_Stored data_:
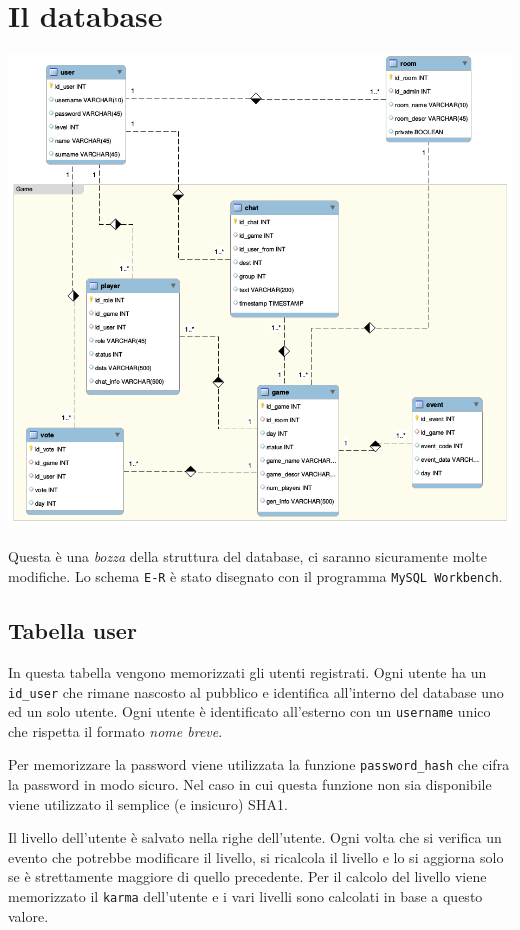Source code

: \documentclass[10pt,a4paper]{article}
\begin{document}
\section{Il database}
\includegraphics[width = \textwidth]{database.png}

Questa è una \emph{bozza} della struttura del database, ci saranno sicuramente molte modifiche. Lo schema \texttt{E-R} è stato disegnato con il programma \texttt{MySQL Workbench}.

\subsection{Tabella user}
In questa tabella vengono memorizzati gli utenti registrati. Ogni utente ha un \texttt{id\_user} che rimane nascosto al pubblico e identifica all'interno del database uno ed un solo utente. Ogni utente è identificato all'esterno con un \texttt{username} unico che rispetta il formato \emph{nome breve}.

Per memorizzare la password viene utilizzata la funzione \texttt{password\_hash} che cifra la password in modo sicuro. Nel caso in cui questa funzione non sia disponibile viene utilizzato il semplice (e insicuro) SHA1.

Il livello dell'utente è salvato nella righe dell'utente. Ogni volta che si verifica un evento che potrebbe modificare il livello, si ricalcola il livello e lo si aggiorna solo se è strettamente maggiore di quello precedente. Per il calcolo del livello viene memorizzato il \texttt{karma} dell'utente e i vari livelli sono calcolati in base a questo valore.
\end{document}
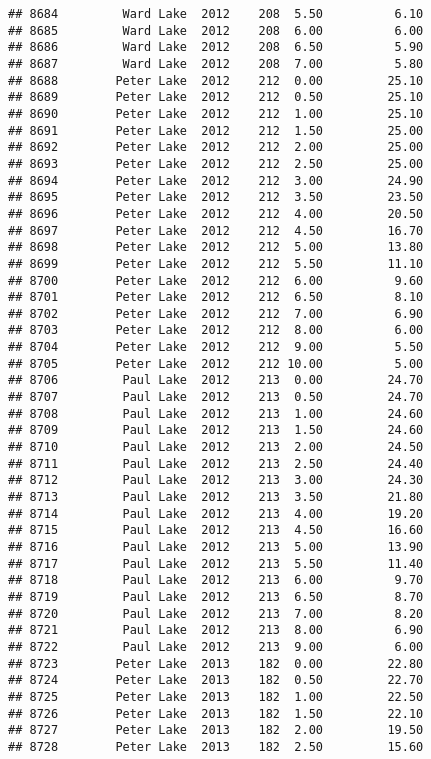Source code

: \documentclass[
]{article}
\begin{document}
\begin{verbatim}
## 8684         Ward Lake  2012    208  5.50          6.10
## 8685         Ward Lake  2012    208  6.00          6.00
## 8686         Ward Lake  2012    208  6.50          5.90
## 8687         Ward Lake  2012    208  7.00          5.80
## 8688        Peter Lake  2012    212  0.00         25.10
## 8689        Peter Lake  2012    212  0.50         25.10
## 8690        Peter Lake  2012    212  1.00         25.10
## 8691        Peter Lake  2012    212  1.50         25.00
## 8692        Peter Lake  2012    212  2.00         25.00
## 8693        Peter Lake  2012    212  2.50         25.00
## 8694        Peter Lake  2012    212  3.00         24.90
## 8695        Peter Lake  2012    212  3.50         23.50
## 8696        Peter Lake  2012    212  4.00         20.50
## 8697        Peter Lake  2012    212  4.50         16.70
## 8698        Peter Lake  2012    212  5.00         13.80
## 8699        Peter Lake  2012    212  5.50         11.10
## 8700        Peter Lake  2012    212  6.00          9.60
## 8701        Peter Lake  2012    212  6.50          8.10
## 8702        Peter Lake  2012    212  7.00          6.90
## 8703        Peter Lake  2012    212  8.00          6.00
## 8704        Peter Lake  2012    212  9.00          5.50
## 8705        Peter Lake  2012    212 10.00          5.00
## 8706         Paul Lake  2012    213  0.00         24.70
## 8707         Paul Lake  2012    213  0.50         24.70
## 8708         Paul Lake  2012    213  1.00         24.60
## 8709         Paul Lake  2012    213  1.50         24.60
## 8710         Paul Lake  2012    213  2.00         24.50
## 8711         Paul Lake  2012    213  2.50         24.40
## 8712         Paul Lake  2012    213  3.00         24.30
## 8713         Paul Lake  2012    213  3.50         21.80
## 8714         Paul Lake  2012    213  4.00         19.20
## 8715         Paul Lake  2012    213  4.50         16.60
## 8716         Paul Lake  2012    213  5.00         13.90
## 8717         Paul Lake  2012    213  5.50         11.40
## 8718         Paul Lake  2012    213  6.00          9.70
## 8719         Paul Lake  2012    213  6.50          8.70
## 8720         Paul Lake  2012    213  7.00          8.20
## 8721         Paul Lake  2012    213  8.00          6.90
## 8722         Paul Lake  2012    213  9.00          6.00
## 8723        Peter Lake  2013    182  0.00         22.80
## 8724        Peter Lake  2013    182  0.50         22.70
## 8725        Peter Lake  2013    182  1.00         22.50
## 8726        Peter Lake  2013    182  1.50         22.10
## 8727        Peter Lake  2013    182  2.00         19.50
## 8728        Peter Lake  2013    182  2.50         15.60

\end{verbatim}
\end{document}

_WORK TO BE COMPLETED_: Indicate how many lines in the records above include the word "article", giving no other content.

_EXPECTED ANSWER_: 2